What to do ▸
Beginning with the line containing "rotas de produtos." and ending with the last line of the entries below, copy each line exactly and nothing else.

Provided data ▸
★ ★ ★ ★ ★

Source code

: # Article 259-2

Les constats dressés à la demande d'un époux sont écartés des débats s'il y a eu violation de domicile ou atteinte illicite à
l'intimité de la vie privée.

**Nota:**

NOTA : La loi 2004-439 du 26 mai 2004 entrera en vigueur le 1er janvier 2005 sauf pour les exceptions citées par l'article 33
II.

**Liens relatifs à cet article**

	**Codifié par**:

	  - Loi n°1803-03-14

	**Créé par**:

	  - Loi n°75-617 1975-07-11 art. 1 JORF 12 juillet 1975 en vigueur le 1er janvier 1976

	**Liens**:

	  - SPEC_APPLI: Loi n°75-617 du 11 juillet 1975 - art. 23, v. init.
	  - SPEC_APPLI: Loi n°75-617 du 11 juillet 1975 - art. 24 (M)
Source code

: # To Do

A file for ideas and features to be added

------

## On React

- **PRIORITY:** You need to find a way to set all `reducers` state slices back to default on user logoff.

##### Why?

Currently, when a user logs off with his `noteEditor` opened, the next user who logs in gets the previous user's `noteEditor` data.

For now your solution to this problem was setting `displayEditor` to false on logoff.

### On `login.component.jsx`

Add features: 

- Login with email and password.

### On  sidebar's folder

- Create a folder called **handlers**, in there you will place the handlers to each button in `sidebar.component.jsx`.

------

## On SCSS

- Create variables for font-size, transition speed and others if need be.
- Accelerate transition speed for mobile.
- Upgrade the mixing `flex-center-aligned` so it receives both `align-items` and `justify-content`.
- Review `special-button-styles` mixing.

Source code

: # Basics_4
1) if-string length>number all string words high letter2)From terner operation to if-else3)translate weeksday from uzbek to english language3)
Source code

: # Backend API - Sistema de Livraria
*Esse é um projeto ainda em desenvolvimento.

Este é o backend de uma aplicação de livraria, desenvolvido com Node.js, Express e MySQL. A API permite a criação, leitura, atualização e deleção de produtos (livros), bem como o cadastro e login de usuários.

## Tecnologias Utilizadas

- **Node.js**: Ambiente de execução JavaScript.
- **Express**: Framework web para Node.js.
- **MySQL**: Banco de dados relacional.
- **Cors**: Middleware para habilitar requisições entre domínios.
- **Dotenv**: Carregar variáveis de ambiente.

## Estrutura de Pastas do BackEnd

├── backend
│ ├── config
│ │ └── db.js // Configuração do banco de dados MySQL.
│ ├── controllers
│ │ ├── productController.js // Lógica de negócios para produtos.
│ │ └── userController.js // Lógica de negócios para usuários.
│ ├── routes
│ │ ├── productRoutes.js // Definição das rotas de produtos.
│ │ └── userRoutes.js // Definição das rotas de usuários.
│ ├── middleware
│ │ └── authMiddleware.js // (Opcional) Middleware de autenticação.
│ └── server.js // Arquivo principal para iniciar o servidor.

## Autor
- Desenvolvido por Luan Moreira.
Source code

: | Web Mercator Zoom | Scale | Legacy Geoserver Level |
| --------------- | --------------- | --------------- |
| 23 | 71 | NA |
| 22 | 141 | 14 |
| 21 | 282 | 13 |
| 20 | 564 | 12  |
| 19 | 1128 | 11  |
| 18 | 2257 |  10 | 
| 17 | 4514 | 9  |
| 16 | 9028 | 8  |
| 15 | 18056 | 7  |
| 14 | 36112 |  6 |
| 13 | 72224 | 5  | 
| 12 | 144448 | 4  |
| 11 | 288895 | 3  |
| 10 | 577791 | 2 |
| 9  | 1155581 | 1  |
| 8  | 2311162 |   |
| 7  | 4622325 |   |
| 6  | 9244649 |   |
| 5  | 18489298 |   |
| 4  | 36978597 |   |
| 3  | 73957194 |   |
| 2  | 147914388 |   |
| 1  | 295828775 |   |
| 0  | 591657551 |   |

★ ★ ★ ★ ★

Task output ▸
│ │ ├── productRoutes.js // Definição das rotas de produtos.
│ │ └── userRoutes.js // Definição das rotas de usuários.
│ ├── middleware
│ │ └── authMiddleware.js // (Opcional) Middleware de autenticação.
│ └── server.js // Arquivo principal para iniciar o servidor.

## Autor
- Desenvolvido por Luan Moreira.
Source code

: | Web Mercator Zoom | Scale | Legacy Geoserver Level |
| --------------- | --------------- | --------------- |
| 23 | 71 | NA |
| 22 | 141 | 14 |
| 21 | 282 | 13 |
| 20 | 564 | 12  |
| 19 | 1128 | 11  |
| 18 | 2257 |  10 | 
| 17 | 4514 | 9  |
| 16 | 9028 | 8  |
| 15 | 18056 | 7  |
| 14 | 36112 |  6 |
| 13 | 72224 | 5  | 
| 12 | 144448 | 4  |
| 11 | 288895 | 3  |
| 10 | 577791 | 2 |
| 9  | 1155581 | 1  |
| 8  | 2311162 |   |
| 7  | 4622325 |   |
| 6  | 9244649 |   |
| 5  | 18489298 |   |
| 4  | 36978597 |   |
| 3  | 73957194 |   |
| 2  | 147914388 |   |
| 1  | 295828775 |   |
| 0  | 591657551 |   |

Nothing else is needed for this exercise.